Once the game was up and the engagement was announced on Feb. 24 and the 18-carat sapphire in its 14-diamond garland materialized on her ringer, Lady Diana straightened up and really stepped out. According to a source close to the palace, she consulted with "someone" in the royal family, then appeared with the Prince in a $1,000 black silk taffeta strapless evening gown. The total effect was stunningly theatrical. A BBC announcer reported "audible gasps," and as they died so did the notion of Shy Di. R.I.P.

"Lady Diana was saying, 'Here I am beside my fiancé, able to hold my head high,' " noted a friend. Holding her head high was admirable, holding the dress up perhaps even more so. Something else was going on here, though. There was a kind of gleeful collaboration by the Prince's charmer in the making of her own image. This business had been left up to the news media too long, and they had got it wrong besides. Lady Diana took control of the process of popular myth in a way that would have made some of the old hands at MGM proud. They would have approved the tall, cantilevered figure, added little makeup to the petal-soft skin. But what would really have warmed those Hollywood pros was the instant revelation, as the strobes popped, of star quality. This is something that cannot be instilled, only enhanced. Movie stars were sometimes said to have a royal bearing. Lady Diana Spencer brings star quality back to Buckingham Palace.

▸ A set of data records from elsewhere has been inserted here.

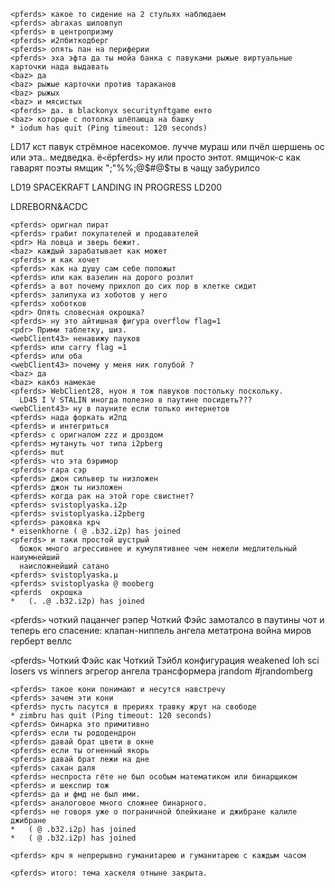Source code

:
```
<pferds> какое то сидение на 2 стульях наблюдаем
<pferds> abraxas шиловпуп
<pferds> в центропризму
<pferds> и2пбиткодберг
<pferds> опять пан на периферии 
<pferds> эха эфта да ты мойа банка с павуками рыжые виртуальные карточки нада выдавать
<baz> да
<baz> рыжые карточки против тараканов
<baz> рыжых
<baz> и мясистых
<pferds> да. в blackonyx securitynftgame енто
<baz> которые с потолка шлёпаюца на башку
* iodum has quit (Ping timeout: 120 seconds)
```

LD17 кст павук стрёмное насекомое. лучче мураш или пчёл шершень ос или эта.. медведка. ё`<`ёpferds`>` ну или просто энтот. ямщичок-с как гаварят поэты ямщик ";"%%;@$#@$ты в чащу забурилсо 

LD19 SPACEKRAFT LANDING IN PROGRESS
LD200

LDREBORN&ACDC

```
<pferds> оригнал пират
<pferds> грабит покупателей и продавателей
<pdr> На ловца и зверь бежит.
<baz> каждый зарабатывает как может
<pferds> и как хочет
<pferds> как на душу сам себе положыт
<pferds> или как вазелин на дорого розлит
<pferds> а вот почему прихлоп до сих пор в клетке сидит
<pferds> залипуха из хоботов у него
<pferds> хоботков
<pdr> Опять словесная окрошка?
<pferds> ну это айтишная фигура overflow flag=1
<pdr> Прими таблетку, шиз.
<webClient43> ненавижу пауков
<pferds> или carry flag =1
<pferds> или оба
<webClient43> почему у меня ник голубой ?
<baz> да
<baz> какбэ намекае
<pferds> WebClient28, нуон я тож павуков постольку поскольку. 
  LD45 I V STALIN иногда полезно в паутине посидеть???
<webClient43> ну в пауните если только интернетов
<pferds> нада форкать и2пд
<pferds> и интегриться
<pferds> с оригналом zzz и дроздом
<pferds> мутануть чот типа i2pberg
<pferds> mut
<pferds> что эта бэримор
<pferds> гара сэр
<pferds> джон сильвер ты низложен
<pferds> джон ты низложен
<pferds> когда рак на этой горе свистнет?
<pferds> svistoplyaska.i2p
<pferds> svistoplyaska.i2pberg
<pferds> раковка крч
* eisenkhorne ( @ .b32.i2p) has joined
<pferds> и таки простой шустрый 
  божок много агрессивнее и кумулятивнее чем нежели медлительный наиумнейший 
  наисложнейший сатано
<pferds> svistoplyaska.µ
<pferds> svistoplyaska @ mooberg
<pferds  окрошка
*   (. .@ .b32.i2p) has joined
``` 

`<`pferds`>` чоткий пацанчег рэпер Чоткий Фэйс замоталсо в паутины чот и теперь его спасение: клапан-ниппель ангела метатрона война миров герберт веллс

`<`pferds`>` Чоткий Фэйс как Чоткий Тэйбл конфигурация weakened loh sci losers vs winners эгрегор ангела трансформера jrandom #jrandomberg

```
<pferds> такое кони понимают и несутся навстречу
<pferds> зачем эти кони
<pferds> пусть пасутся в прериях травку жрут на свободе
* zimbru has quit (Ping timeout: 120 seconds)
<pferds> бинарка это примитивно
<pferds> если ты рододендрон
<pferds> давай брат цвети в окне
<pferds> если ты огненный якорь
<pferds> давай брат лежи на дне
<pferds> сахан даля
<pferds> неспроста гёте не был особым математиком или бинарщиком
<pferds> и шекспир тож
<pferds> да и фмд не был ими.
<pferds> аналоговое много сложнее бинарного.
<pferds> не говоря уже о пограничной блейкиане и джибране калиле джибране
*   ( @ .b32.i2p) has joined
*   ( @ .b32.i2p) has joined
 
<pferds> крч я непрерывно гуманитарею и гуманитарею с каждым часом
 
<pferds> итого: тема хаскеля отныне закрыта.
```
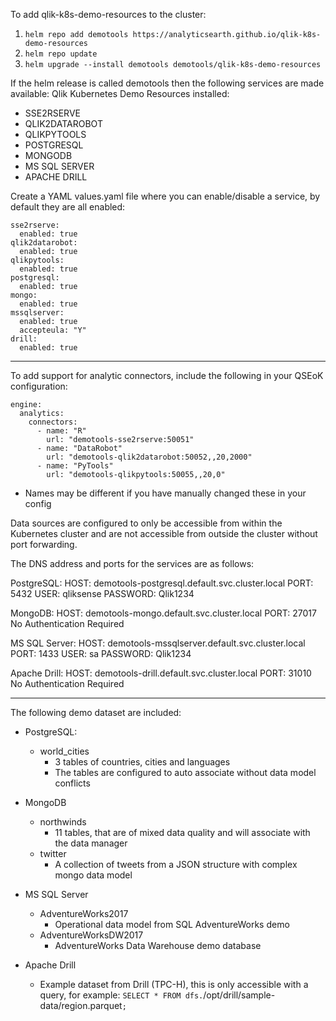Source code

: To add qlik-k8s-demo-resources to the cluster:

1. `helm repo add demotools https://analyticsearth.github.io/qlik-k8s-demo-resources`
1. `helm repo update`
1. `helm upgrade --install demotools demotools/qlik-k8s-demo-resources`

If the helm release is called demotools then the following services are made available:
Qlik Kubernetes Demo Resources installed:
- SSE2RSERVE
- QLIK2DATAROBOT
- QLIKPYTOOLS
- POSTGRESQL
- MONGODB
- MS SQL SERVER
- APACHE DRILL

Create a YAML values.yaml file where you can enable/disable a service, by default they are all enabled:
 ```
 sse2rserve:
   enabled: true
 qlik2datarobot:
   enabled: true
 qlikpytools:
   enabled: true
 postgresql:
   enabled: true
 mongo:
   enabled: true
 mssqlserver:
   enabled: true
   accepteula: "Y"
 drill:
   enabled: true
```


********************************************************************************
To add support for analytic connectors, include the following in
your QSEoK configuration:

```
engine:
  analytics:
    connectors:
      - name: "R"
        url: "demotools-sse2rserve:50051"
      - name: "DataRobot"
        url: "demotools-qlik2datarobot:50052,,20,2000"
      - name: "PyTools"
        url: "demotools-qlikpytools:50055,,20,0"
```
* Names may be different if you have manually changed these in your config

Data sources are configured to only be accessible from within the Kubernetes
cluster and are not accessible from outside the cluster without port forwarding.

The DNS address and ports for the services are as follows:

PostgreSQL:
HOST: demotools-postgresql.default.svc.cluster.local
PORT: 5432
USER: qliksense
PASSWORD: Qlik1234

MongoDB:
HOST: demotools-mongo.default.svc.cluster.local
PORT: 27017
No Authentication Required

MS SQL Server:
HOST: demotools-mssqlserver.default.svc.cluster.local
PORT: 1433
USER: sa
PASSWORD: Qlik1234

Apache Drill:
HOST: demotools-drill.default.svc.cluster.local
PORT: 31010
No Authentication Required

********************************************************************************
The following demo dataset are included:
- PostgreSQL:
  -  world_cities
     - 3 tables of countries, cities and languages
     - The tables are configured to auto associate without data model conflicts

- MongoDB
  - northwinds
    - 11 tables, that are of mixed data quality and will associate with the data manager
  - twitter
    - A collection of tweets from a JSON structure with complex mongo data model

- MS SQL Server
  - AdventureWorks2017
    - Operational data model from SQL AdventureWorks demo
  - AdventureWorksDW2017
    - AdventureWorks Data Warehouse demo database

- Apache Drill
  - Example dataset from Drill (TPC-H), this is only accessible with a query, for example: `SELECT * FROM dfs.`/opt/drill/sample-data/region.parquet`;`
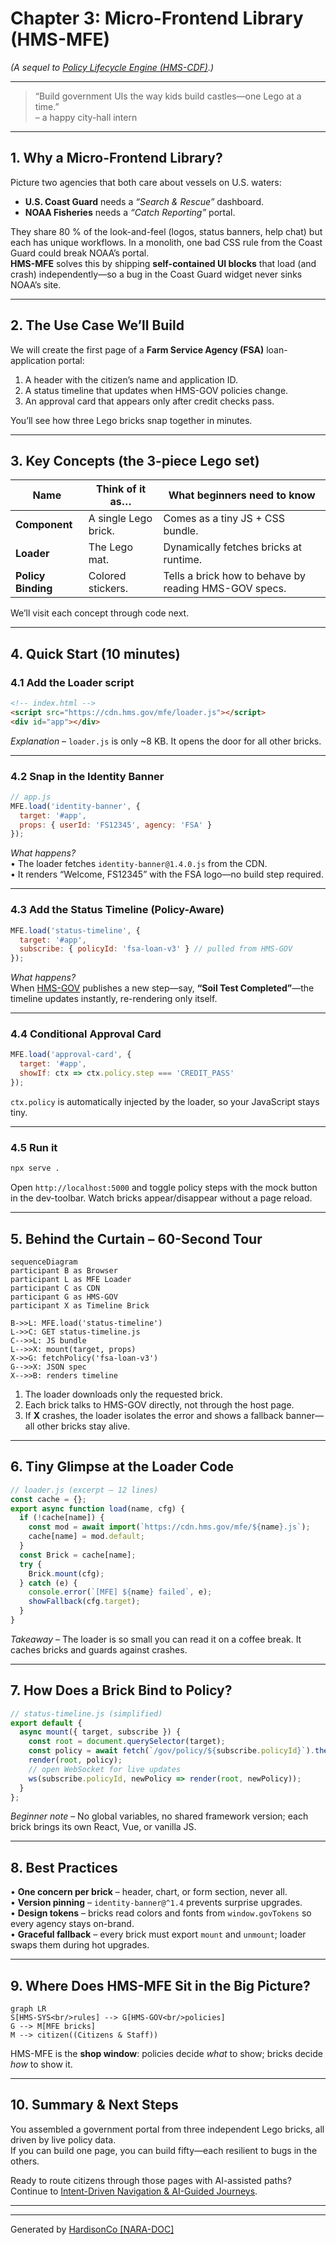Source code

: # Chapter 3: Micro-Frontend Library (HMS-MFE)

*(A sequel to [Policy Lifecycle Engine (HMS-CDF)](02_policy_lifecycle_engine__hms_cdf__.md).)*  

---

> “Build government UIs the way kids build castles—one Lego at a time.”  
> – a happy city-hall intern

---

## 1. Why a Micro-Frontend Library?

Picture two agencies that both care about vessels on U.S. waters:

* **U.S. Coast Guard** needs a *“Search & Rescue”* dashboard.  
* **NOAA Fisheries** needs a *“Catch Reporting”* portal.

They share 80 % of the look-and-feel (logos, status banners, help chat) but each has unique workflows. In a monolith, one bad CSS rule from the Coast Guard could break NOAA’s portal.  
**HMS-MFE** solves this by shipping **self-contained UI blocks** that load (and crash) independently—so a bug in the Coast Guard widget never sinks NOAA’s site.

---

## 2. The Use Case We’ll Build

We will create the first page of a **Farm Service Agency (FSA)** loan-application portal:

1. A header with the citizen’s name and application ID.  
2. A status timeline that updates when HMS-GOV policies change.  
3. An approval card that appears only after credit checks pass.

You’ll see how three Lego bricks snap together in minutes.

---

## 3. Key Concepts (the 3-piece Lego set)

| Name | Think of it as… | What beginners need to know |
| ---- | --------------- | --------------------------- |
| **Component** | A single Lego brick. | Comes as a tiny JS + CSS bundle. |
| **Loader** | The Lego mat. | Dynamically fetches bricks at runtime. |
| **Policy Binding** | Colored stickers. | Tells a brick how to behave by reading HMS-GOV specs. |

We’ll visit each concept through code next.

---

## 4. Quick Start (10 minutes)

### 4.1 Add the Loader script

```html
<!-- index.html -->
<script src="https://cdn.hms.gov/mfe/loader.js"></script>
<div id="app"></div>
```

*Explanation* – `loader.js` is only ~8 KB. It opens the door for all other bricks.

---

### 4.2 Snap in the Identity Banner

```js
// app.js
MFE.load('identity-banner', {
  target: '#app',
  props: { userId: 'FS12345', agency: 'FSA' }
});
```

*What happens?*  
• The loader fetches `identity-banner@1.4.0.js` from the CDN.  
• It renders “Welcome, FS12345” with the FSA logo—no build step required.

---

### 4.3 Add the Status Timeline (Policy-Aware)

```js
MFE.load('status-timeline', {
  target: '#app',
  subscribe: { policyId: 'fsa-loan-v3' } // pulled from HMS-GOV
});
```

*What happens?*  
When [HMS-GOV](01_governance_layer__hms_sys___hms_gov___hms_mfe__.md) publishes a new step—say, **“Soil Test Completed”**—the timeline updates instantly, re-rendering only itself.

---

### 4.4 Conditional Approval Card

```js
MFE.load('approval-card', {
  target: '#app',
  showIf: ctx => ctx.policy.step === 'CREDIT_PASS'
});
```

`ctx.policy` is automatically injected by the loader, so your JavaScript stays tiny.

---

### 4.5 Run it

```bash
npx serve .
```

Open `http://localhost:5000` and toggle policy steps with the mock button in the dev-toolbar. Watch bricks appear/disappear without a page reload.

---

## 5. Behind the Curtain – 60-Second Tour

```mermaid
sequenceDiagram
participant B as Browser
participant L as MFE Loader
participant C as CDN
participant G as HMS-GOV
participant X as Timeline Brick

B->>L: MFE.load('status-timeline')
L->>C: GET status-timeline.js
C-->>L: JS bundle
L-->>X: mount(target, props)
X->>G: fetchPolicy('fsa-loan-v3')
G-->>X: JSON spec
X-->>B: renders timeline
```

1. The loader downloads only the requested brick.  
2. Each brick talks to HMS-GOV directly, not through the host page.  
3. If **X** crashes, the loader isolates the error and shows a fallback banner—all other bricks stay alive.

---

## 6. Tiny Glimpse at the Loader Code

```js
// loader.js (excerpt – 12 lines)
const cache = {};
export async function load(name, cfg) {
  if (!cache[name]) {
    const mod = await import(`https://cdn.hms.gov/mfe/${name}.js`);
    cache[name] = mod.default;
  }
  const Brick = cache[name];
  try {
    Brick.mount(cfg);
  } catch (e) {
    console.error(`[MFE] ${name} failed`, e);
    showFallback(cfg.target);
  }
}
```

*Takeaway* – The loader is so small you can read it on a coffee break. It caches bricks and guards against crashes.

---

## 7. How Does a Brick Bind to Policy?

```js
// status-timeline.js (simplified)
export default {
  async mount({ target, subscribe }) {
    const root = document.querySelector(target);
    const policy = await fetch(`/gov/policy/${subscribe.policyId}`).then(r=>r.json());
    render(root, policy);
    // open WebSocket for live updates
    ws(subscribe.policyId, newPolicy => render(root, newPolicy));
  }
};
```

*Beginner note* – No global variables, no shared framework version; each brick brings its own React, Vue, or vanilla JS.

---

## 8. Best Practices

• **One concern per brick** – header, chart, or form section, never all.  
• **Version pinning** – `identity-banner@^1.4` prevents surprise upgrades.  
• **Design tokens** – bricks read colors and fonts from `window.govTokens` so every agency stays on-brand.  
• **Graceful fallback** – every brick must export `mount` and `unmount`; loader swaps them during hot upgrades.

---

## 9. Where Does HMS-MFE Sit in the Big Picture?

```mermaid
graph LR
S[HMS-SYS<br/>rules] --> G[HMS-GOV<br/>policies]
G --> M[MFE bricks]
M --> citizen((Citizens & Staff))
```

HMS-MFE is the **shop window**: policies decide *what* to show; bricks decide *how* to show it.

---

## 10. Summary & Next Steps

You assembled a government portal from three independent Lego bricks, all driven by live policy data.  
If you can build one page, you can build fifty—each resilient to bugs in the others.

Ready to route citizens through those pages with AI-assisted paths? Continue to [Intent-Driven Navigation & AI-Guided Journeys](04_intent_driven_navigation___ai_guided_journeys_.md).

---

---

Generated by [HardisonCo [NARA-DOC]](https://github.com/The-Pocket/Tutorial-Codebase-Knowledge)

MGM would have made only one change: they would have supplied a piquant biography. Color, however, is not wanted in a royal bride. Indeed, several earlier candidates for the Prince's chosen were dropped from competition because they had been rather too brightly painted in shades of scarlet. One, Fiona Watson, was discovered to have posed deshabille for Penthouse. Another, Davina Sheffield, was scratched after a former swain mouthed off about their life together. Perhaps a double standard should be etched into the royal coat of arms. "I wonder how the British people would react if they knew the extent of Charles' 'social' life," mused a man connected with court circles. "It is very extensive."